# Problem requirements
Reproduce, word for word, all of the records; the pictures stay out.

# Provided material
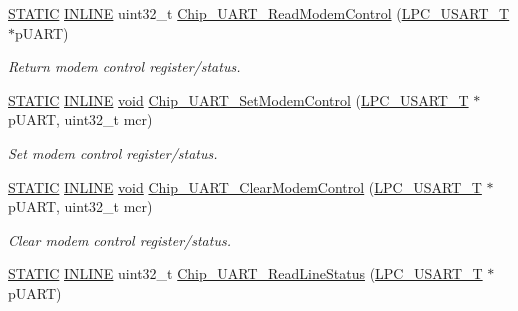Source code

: \begin{DoxyCompactItemize}
\hyperlink{group__LPC__Types__Public__Macros_ga10b2d890d871e1489bb02b7e70d9bdfb}{S\-T\-A\-T\-I\-C} \hyperlink{group__LPC__Types__Public__Types_ga2eb6f9e0395b47b8d5e3eeae4fe0c116}{I\-N\-L\-I\-N\-E} uint32\-\_\-t \hyperlink{group__UART__17XX__40XX_gadef0e0d2ea30182cd99561efe9909707}{Chip\-\_\-\-U\-A\-R\-T\-\_\-\-Read\-Modem\-Control} (\hyperlink{structLPC__USART__T}{L\-P\-C\-\_\-\-U\-S\-A\-R\-T\-\_\-\-T} $\ast$p\-U\-A\-R\-T)
\begin{DoxyCompactList}\small\item\em Return modem control register/status. \end{DoxyCompactList}\item 
\hyperlink{group__LPC__Types__Public__Macros_ga10b2d890d871e1489bb02b7e70d9bdfb}{S\-T\-A\-T\-I\-C} \hyperlink{group__LPC__Types__Public__Types_ga2eb6f9e0395b47b8d5e3eeae4fe0c116}{I\-N\-L\-I\-N\-E} \hyperlink{Paradigm_2Tern__EE_2small_2portmacro_8h_a14d32f8130d3c0b212cfc751730b5b49}{void} \hyperlink{group__UART__17XX__40XX_gad617968b795061ad0e4578aa79c4537d}{Chip\-\_\-\-U\-A\-R\-T\-\_\-\-Set\-Modem\-Control} (\hyperlink{structLPC__USART__T}{L\-P\-C\-\_\-\-U\-S\-A\-R\-T\-\_\-\-T} $\ast$p\-U\-A\-R\-T, uint32\-\_\-t mcr)
\begin{DoxyCompactList}\small\item\em Set modem control register/status. \end{DoxyCompactList}\item 
\hyperlink{group__LPC__Types__Public__Macros_ga10b2d890d871e1489bb02b7e70d9bdfb}{S\-T\-A\-T\-I\-C} \hyperlink{group__LPC__Types__Public__Types_ga2eb6f9e0395b47b8d5e3eeae4fe0c116}{I\-N\-L\-I\-N\-E} \hyperlink{Paradigm_2Tern__EE_2small_2portmacro_8h_a14d32f8130d3c0b212cfc751730b5b49}{void} \hyperlink{group__UART__17XX__40XX_gabdcefa8f847cfa0de2f9292405827874}{Chip\-\_\-\-U\-A\-R\-T\-\_\-\-Clear\-Modem\-Control} (\hyperlink{structLPC__USART__T}{L\-P\-C\-\_\-\-U\-S\-A\-R\-T\-\_\-\-T} $\ast$p\-U\-A\-R\-T, uint32\-\_\-t mcr)
\begin{DoxyCompactList}\small\item\em Clear modem control register/status. \end{DoxyCompactList}\item 
\hyperlink{group__LPC__Types__Public__Macros_ga10b2d890d871e1489bb02b7e70d9bdfb}{S\-T\-A\-T\-I\-C} \hyperlink{group__LPC__Types__Public__Types_ga2eb6f9e0395b47b8d5e3eeae4fe0c116}{I\-N\-L\-I\-N\-E} uint32\-\_\-t \hyperlink{group__UART__17XX__40XX_gaf15ab7a9529d102b91760ed5587b279a}{Chip\-\_\-\-U\-A\-R\-T\-\_\-\-Read\-Line\-Status} (\hyperlink{structLPC__USART__T}{L\-P\-C\-\_\-\-U\-S\-A\-R\-T\-\_\-\-T} $\ast$p\-U\-A\-R\-T)

\end{DoxyCompactItemize}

# Response area
Source code

: \begin{DoxyCompactItemize}
\hyperlink{group__LPC__Types__Public__Macros_ga10b2d890d871e1489bb02b7e70d9bdfb}{S\-T\-A\-T\-I\-C} \hyperlink{group__LPC__Types__Public__Types_ga2eb6f9e0395b47b8d5e3eeae4fe0c116}{I\-N\-L\-I\-N\-E} uint32\-\_\-t \hyperlink{group__UART__17XX__40XX_gadef0e0d2ea30182cd99561efe9909707}{Chip\-\_\-\-U\-A\-R\-T\-\_\-\-Read\-Modem\-Control} (\hyperlink{structLPC__USART__T}{L\-P\-C\-\_\-\-U\-S\-A\-R\-T\-\_\-\-T} $\ast$p\-U\-A\-R\-T)
\begin{DoxyCompactList}\small\item\em Return modem control register/status. \end{DoxyCompactList}\item 
\hyperlink{group__LPC__Types__Public__Macros_ga10b2d890d871e1489bb02b7e70d9bdfb}{S\-T\-A\-T\-I\-C} \hyperlink{group__LPC__Types__Public__Types_ga2eb6f9e0395b47b8d5e3eeae4fe0c116}{I\-N\-L\-I\-N\-E} \hyperlink{Paradigm_2Tern__EE_2small_2portmacro_8h_a14d32f8130d3c0b212cfc751730b5b49}{void} \hyperlink{group__UART__17XX__40XX_gad617968b795061ad0e4578aa79c4537d}{Chip\-\_\-\-U\-A\-R\-T\-\_\-\-Set\-Modem\-Control} (\hyperlink{structLPC__USART__T}{L\-P\-C\-\_\-\-U\-S\-A\-R\-T\-\_\-\-T} $\ast$p\-U\-A\-R\-T, uint32\-\_\-t mcr)
\begin{DoxyCompactList}\small\item\em Set modem control register/status. \end{DoxyCompactList}\item 
\hyperlink{group__LPC__Types__Public__Macros_ga10b2d890d871e1489bb02b7e70d9bdfb}{S\-T\-A\-T\-I\-C} \hyperlink{group__LPC__Types__Public__Types_ga2eb6f9e0395b47b8d5e3eeae4fe0c116}{I\-N\-L\-I\-N\-E} \hyperlink{Paradigm_2Tern__EE_2small_2portmacro_8h_a14d32f8130d3c0b212cfc751730b5b49}{void} \hyperlink{group__UART__17XX__40XX_gabdcefa8f847cfa0de2f9292405827874}{Chip\-\_\-\-U\-A\-R\-T\-\_\-\-Clear\-Modem\-Control} (\hyperlink{structLPC__USART__T}{L\-P\-C\-\_\-\-U\-S\-A\-R\-T\-\_\-\-T} $\ast$p\-U\-A\-R\-T, uint32\-\_\-t mcr)
\begin{DoxyCompactList}\small\item\em Clear modem control register/status. \end{DoxyCompactList}\item 
\hyperlink{group__LPC__Types__Public__Macros_ga10b2d890d871e1489bb02b7e70d9bdfb}{S\-T\-A\-T\-I\-C} \hyperlink{group__LPC__Types__Public__Types_ga2eb6f9e0395b47b8d5e3eeae4fe0c116}{I\-N\-L\-I\-N\-E} uint32\-\_\-t \hyperlink{group__UART__17XX__40XX_gaf15ab7a9529d102b91760ed5587b279a}{Chip\-\_\-\-U\-A\-R\-T\-\_\-\-Read\-Line\-Status} (\hyperlink{structLPC__USART__T}{L\-P\-C\-\_\-\-U\-S\-A\-R\-T\-\_\-\-T} $\ast$p\-U\-A\-R\-T)

\end{DoxyCompactItemize}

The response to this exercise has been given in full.